Il est à vrai dire impossible de connaître l'issue de tout ceci à l'avance, car tout dépendra d'efforts considérables, et peut-être insurmontables, qui restent entièrement à mener et dont beaucoup, par cécité, par intérêt, ou par facilité, nient encore le bienfondé.

Si nous tournons maintenant notre attention sur la France, les propos du président sont d'autant plus étonnants qu'ils entrent en contradiction avec la nature du mouvement dont il incarne l'autorité au sein de notre société. Les couches sociales qui ont porté Emmanuel Macron au pouvoir demeurent en effet les plus rétives à remettre en cause les illusions de la mondialisation heureuse. Car c'est précisément au nom de ces critères que les élites éduquées et compétitives revendiquent leur place dans la société, et c'est d'elle aussi que les retraités attendent la paix et la tranquillité indispensables à la stabilité de leurs pensions qui fut, on l'a compris, la priorité de ce quinquennat.
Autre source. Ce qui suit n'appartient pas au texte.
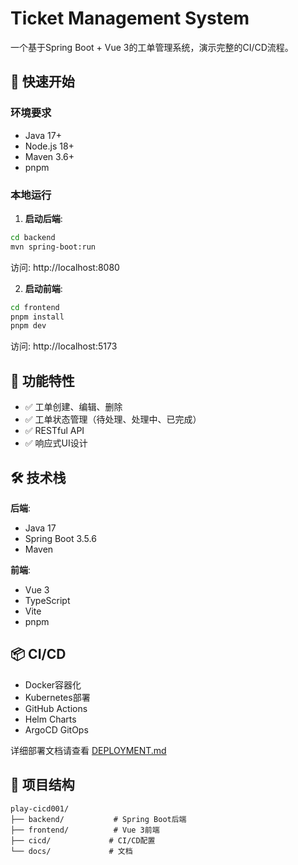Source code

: # Ticket Management System

一个基于Spring Boot + Vue 3的工单管理系统，演示完整的CI/CD流程。

## 🚀 快速开始

### 环境要求
- Java 17+
- Node.js 18+
- Maven 3.6+
- pnpm

### 本地运行

1. **启动后端**:
```bash
cd backend
mvn spring-boot:run
```
访问: http://localhost:8080

2. **启动前端**:
```bash
cd frontend
pnpm install
pnpm dev
```
访问: http://localhost:5173

## 🎯 功能特性

- ✅ 工单创建、编辑、删除
- ✅ 工单状态管理（待处理、处理中、已完成）
- ✅ RESTful API
- ✅ 响应式UI设计

## 🛠️ 技术栈

**后端**:
- Java 17
- Spring Boot 3.5.6
- Maven

**前端**:
- Vue 3
- TypeScript
- Vite
- pnpm

## 📦 CI/CD

- Docker容器化
- Kubernetes部署
- GitHub Actions
- Helm Charts
- ArgoCD GitOps

详细部署文档请查看 [DEPLOYMENT.md](DEPLOYMENT.md)

## 📁 项目结构

```
play-cicd001/
├── backend/           # Spring Boot后端
├── frontend/          # Vue 3前端
├── cicd/             # CI/CD配置
└── docs/             # 文档
```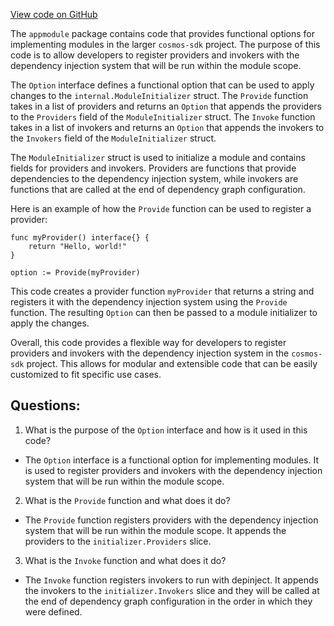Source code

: [View code on GitHub](https://github.com/cosmos/cosmos-sdk.git/core/appmodule/option.go)

The `appmodule` package contains code that provides functional options for implementing modules in the larger `cosmos-sdk` project. The purpose of this code is to allow developers to register providers and invokers with the dependency injection system that will be run within the module scope. 

The `Option` interface defines a functional option that can be used to apply changes to the `internal.ModuleInitializer` struct. The `Provide` function takes in a list of providers and returns an `Option` that appends the providers to the `Providers` field of the `ModuleInitializer` struct. The `Invoke` function takes in a list of invokers and returns an `Option` that appends the invokers to the `Invokers` field of the `ModuleInitializer` struct. 

The `ModuleInitializer` struct is used to initialize a module and contains fields for providers and invokers. Providers are functions that provide dependencies to the dependency injection system, while invokers are functions that are called at the end of dependency graph configuration. 

Here is an example of how the `Provide` function can be used to register a provider:

```
func myProvider() interface{} {
    return "Hello, world!"
}

option := Provide(myProvider)
```

This code creates a provider function `myProvider` that returns a string and registers it with the dependency injection system using the `Provide` function. The resulting `Option` can then be passed to a module initializer to apply the changes.

Overall, this code provides a flexible way for developers to register providers and invokers with the dependency injection system in the `cosmos-sdk` project. This allows for modular and extensible code that can be easily customized to fit specific use cases.
## Questions: 
 1. What is the purpose of the `Option` interface and how is it used in this code?
- The `Option` interface is a functional option for implementing modules. It is used to register providers and invokers with the dependency injection system that will be run within the module scope.

2. What is the `Provide` function and what does it do?
- The `Provide` function registers providers with the dependency injection system that will be run within the module scope. It appends the providers to the `initializer.Providers` slice.

3. What is the `Invoke` function and what does it do?
- The `Invoke` function registers invokers to run with depinject. It appends the invokers to the `initializer.Invokers` slice and they will be called at the end of dependency graph configuration in the order in which they were defined.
Or, pour la première fois peut-être depuis son arrivée au pouvoir, le président s'élève, espérons-le pour de bon, contre les préjugés de ses homologues, ceux de ses électeurs et contre les habitudes de son parti. Jusqu'à maintenant, l'argument de vente de LREM consistait en effet à mettre au service de la politique les compétences qui avaient fait le succès supposé de ses cadres dans une société civile intégrée à l'économie mondialisée. En présentant aux Français la situation qui est la leur et celle des autres européens, les conséquences qu'aurait une victoire russe et les responsabilités très directes qu'implique la nécessité de l'éviter, Emmanuel Macron manifeste que cette société civile reste aveugle aussi longtemps qu'elle ne s'envisage pas comme un corps politique qui trouve dans sa propre volonté le principe de son action : autrement dit comme une nation. Pour ces raisons, s'il faut évidemment saluer les propos du président, il est donc permis d'attendre que les actes suivent avant de nous réjouir.
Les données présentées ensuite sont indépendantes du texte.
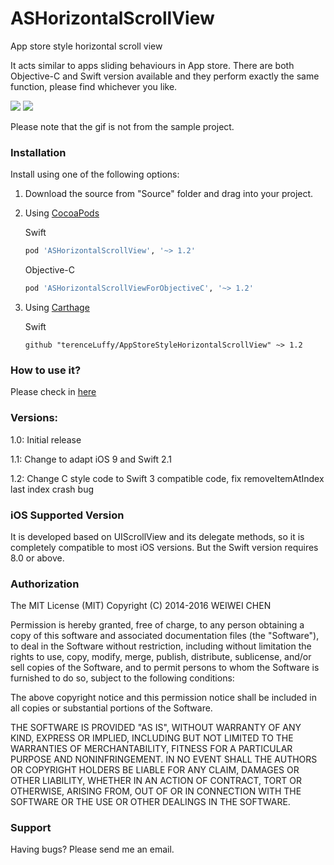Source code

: ASHorizontalScrollView
=================================

App store style horizontal scroll view

It acts similar to apps sliding behaviours in App store. There are both Objective-C and Swift version available and they perform exactly the same function, please find whichever you like.

![](https://dl.dropboxusercontent.com/u/91675323/thumbookr1.gif)  ![](https://dl.dropboxusercontent.com/u/91675323/thumbookr2.gif)

Please note that the gif is not from the sample project.

### Installation
Install using one of the following options:

1. Download the source from "Source" folder and drag into your project.
2. Using [CocoaPods](http://cocoapods.org)

    Swift
    ```ruby
    pod 'ASHorizontalScrollView', '~> 1.2'
    ```

    Objective-C
    ```ruby
    pod 'ASHorizontalScrollViewForObjectiveC', '~> 1.2'
    ```

3. Using [Carthage](https://github.com/Carthage/Carthage)

    Swift
    ```shell
    github "terenceLuffy/AppStoreStyleHorizontalScrollView" ~> 1.2
    ```

### How to use it?
Please check in [here](http://terenceluffy.github.io/how-to-use-ASHorizontalScrollView/)

### Versions:
1.0: Initial release

1.1: Change to adapt iOS 9 and Swift 2.1

1.2: Change C style code to Swift 3 compatible code, fix removeItemAtIndex last index crash bug

### iOS Supported Version
It is developed based on UIScrollView and its delegate methods, so it is completely compatible to most iOS versions. But the Swift version requires 8.0 or above.

### Authorization
The MIT License (MIT)
Copyright (C) 2014-2016 WEIWEI CHEN

Permission is hereby granted, free of charge, to any person obtaining a copy of this software and associated documentation files (the "Software"), to deal in the Software without restriction, including without limitation the rights to use, copy, modify, merge, publish, distribute, sublicense, and/or sell copies of the Software, and to permit persons to whom the Software is furnished to do so, subject to the following conditions:

The above copyright notice and this permission notice shall be included in all copies or substantial portions of the Software.

THE SOFTWARE IS PROVIDED "AS IS", WITHOUT WARRANTY OF ANY KIND, EXPRESS OR IMPLIED, INCLUDING BUT NOT LIMITED TO THE WARRANTIES OF MERCHANTABILITY, FITNESS FOR A PARTICULAR PURPOSE AND NONINFRINGEMENT. IN NO EVENT SHALL THE AUTHORS OR COPYRIGHT HOLDERS BE LIABLE FOR ANY CLAIM, DAMAGES OR OTHER LIABILITY, WHETHER IN AN ACTION OF CONTRACT, TORT OR OTHERWISE, ARISING FROM, OUT OF OR IN CONNECTION WITH THE SOFTWARE OR THE USE OR OTHER DEALINGS IN THE SOFTWARE.

### Support
Having bugs? Please send me an email.
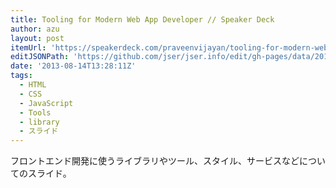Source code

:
 ```yaml
---
title: Tooling for Modern Web App Developer // Speaker Deck
author: azu
layout: post
itemUrl: 'https://speakerdeck.com/praveenvijayan/tooling-for-modern-web-app-developer'
editJSONPath: 'https://github.com/jser/jser.info/edit/gh-pages/data/2013/08/index.json'
date: '2013-08-14T13:28:11Z'
tags:
  - HTML
  - CSS
  - JavaScript
  - Tools
  - library
  - スライド
---
```

フロントエンド開発に使うライブラリやツール、スタイル、サービスなどについてのスライド。

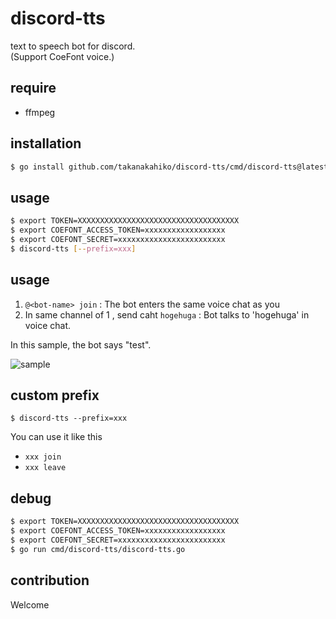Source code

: # discord-tts

text to speech bot for discord.  
(Support CoeFont voice.)

## require

- ffmpeg

## installation

```bash
$ go install github.com/takanakahiko/discord-tts/cmd/discord-tts@latest
```

## usage

```bash
$ export TOKEN=XXXXXXXXXXXXXXXXXXXXXXXXXXXXXXXXXXXX
$ export COEFONT_ACCESS_TOKEN=xxxxxxxxxxxxxxxxxx
$ export COEFONT_SECRET=xxxxxxxxxxxxxxxxxxxxxxxx
$ discord-tts [--prefix=xxx]
```

## usage

1. `@<bot-name> join` : The bot enters the same voice chat as you
2. In same channel of 1 , send caht `hogehuga` : Bot talks to 'hogehuga' in voice chat.

In this sample, the bot says "test".

![sample](./sample.png)

## custom prefix

```
$ discord-tts --prefix=xxx
```

You can use it like this

- `xxx join`
- `xxx leave`

## debug

```bash
$ export TOKEN=XXXXXXXXXXXXXXXXXXXXXXXXXXXXXXXXXXXX
$ export COEFONT_ACCESS_TOKEN=xxxxxxxxxxxxxxxxxx
$ export COEFONT_SECRET=xxxxxxxxxxxxxxxxxxxxxxxx
$ go run cmd/discord-tts/discord-tts.go
```

## contribution

Welcome

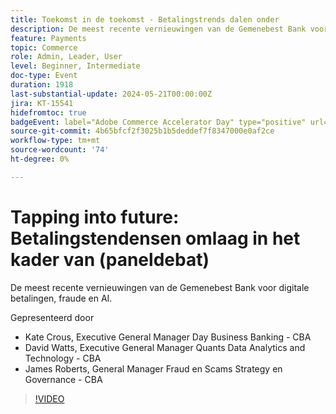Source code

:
 ```yaml
---
title: Toekomst in de toekomst - Betalingstrends dalen onder
description: De meest recente vernieuwingen van de Gemenebest Bank voor digitale betalingen, fraude en AI.
feature: Payments
topic: Commerce
role: Admin, Leader, User
level: Beginner, Intermediate
doc-type: Event
duration: 1918
last-substantial-update: 2024-05-21T00:00:00Z
jira: KT-15541
hidefromtoc: true
badgeEvent: label="Adobe Commerce Accelerator Day" type="positive" url="https://experienceleague.adobe.com/en/docs/events/apac-commerce-recordings/2024/accelerator-day/overview.html"
source-git-commit: 4b65bfcf2f3025b1b5deddef7f8347000e0af2ce
workflow-type: tm+mt
source-wordcount: '74'
ht-degree: 0%

---
```



# Tapping into future: Betalingstendensen omlaag in het kader van (paneldebat)

De meest recente vernieuwingen van de Gemenebest Bank voor digitale betalingen, fraude en AI.

Gepresenteerd door

+ Kate Crous, Executive General Manager Day Business Banking - CBA
+ David Watts, Executive General Manager Quants Data Analytics and Technology - CBA
+ James Roberts, General Manager Fraud en Scams Strategy en Governance - CBA

>[!VIDEO](https://video.tv.adobe.com/v/3429268/?learn=on)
Emmanuel Macron saura-t-il changer la nature du mouvement qui l'a porté au pouvoir sans en perdre le contrôle ? Saura-t-il engager avec l'Allemagne le bras de fer sans lequel tout donne à penser que l'Europe des vingt prochaines années tentera en vain d'être la même que celle des vingt dernières, à l'image de ces organismes séniles qui s'enferment dans une répétition aveugle au monde et aux circonstances ? Ce sont là les questions que soulèvent ses déclarations sans que l'histoire de ses deux quinquennats y apporte de réponse claire. Il est à vrai dire impossible de connaître l'issue de tout ceci à l'avance, car tout dépendra d'efforts considérables, et peut-être insurmontables, qui restent entièrement à mener et dont beaucoup, par cécité, par intérêt, ou par facilité, nient encore le bien-fondé. Ce que nous savons, c'est que si rien n'est fait, alors tout porte à croire que la France et l'Europe continueront ce lent décrochage qui les laissera bientôt à la merci de leurs adversaires comme de leurs alliés. Le président a-t-il compris l'ampleur de l'alternative qui s'offre à travers lui à tous les Français ? Il ne tient qu'à lui de nous le montrer.

En attendant, ayons l'honnêteté d'admettre que la paix en Europe restera une illusion temporaire et fragile tant que nous laisserons à nos adversaires le luxe de douter que nous sommes capables et résolus à leur faire subir les conséquences des actions que nous nous sommes jusqu'à maintenant contentés de désapprouver. Car il n'est plus permis aujourd'hui d'ignorer que, faute d'agir et d'avoir confiance dans le jugement qui motive notre action, ce n'est pas à une mondialisation spontanément conforme à notre altruisme et à notre intérêt que nous laissons place, mais à une violence qui se nourrit au contraire de la garantie que nous lui donnons que nos paroles restent des lettres mortes.